What you need to do → Where in the entries below does "bandwidth" appear? Copy every line that has it.

Data to examine →
════════════════

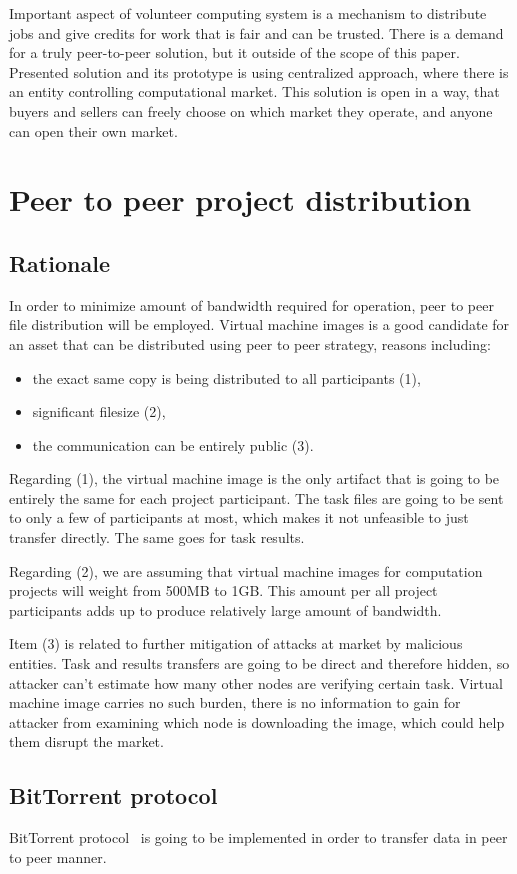 Important aspect of volunteer computing system is a mechanism to distribute jobs and give credits for work that is fair and can be trusted. There is a demand for a truly peer-to-peer solution, but it outside of the scope of this paper. Presented solution and its prototype is using centralized approach, where there is an entity controlling computational market. This solution is open in a way, that buyers and sellers can freely choose on which market they operate, and anyone can open their own market.

\section{Peer to peer project distribution}
\label{sec:p2p_projects}

\subsection{Rationale}

In order to minimize amount of bandwidth required for operation, peer to peer file distribution will be employed. Virtual machine images is a good candidate for an asset that can be distributed using peer to peer strategy, reasons including:
\begin{itemize}
	\item the exact same copy is being distributed to all participants (1),
	\item significant filesize (2),
	\item the communication can be entirely public (3).
\end{itemize}

Regarding (1), the virtual machine image is the only artifact that is going to be entirely the same for each project participant. The task files are going to be sent to only a few of participants at most, which makes it not unfeasible to just transfer directly. The same goes for task results.

Regarding (2), we are assuming that virtual machine images for computation projects will weight from 500MB to 1GB. This amount per all project participants adds up to produce relatively large amount of bandwidth.

Item (3) is related to further mitigation of attacks at market by malicious entities. Task and results transfers are going to be direct and therefore hidden, so attacker can't estimate how many other nodes are verifying certain task. Virtual machine image carries no such burden, there is no information to gain for attacker from examining which node is downloading the image, which could help them disrupt the market.

\subsection{BitTorrent protocol}

BitTorrent protocol~\cite{cohen2008bittorrent} is going to be implemented in order to transfer data in peer to peer manner.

════════════════

Task answer →
In order to minimize amount of bandwidth required for operation, peer to peer file distribution will be employed. Virtual machine images is a good candidate for an asset that can be distributed using peer to peer strategy, reasons including:
Regarding (2), we are assuming that virtual machine images for computation projects will weight from 500MB to 1GB. This amount per all project participants adds up to produce relatively large amount of bandwidth.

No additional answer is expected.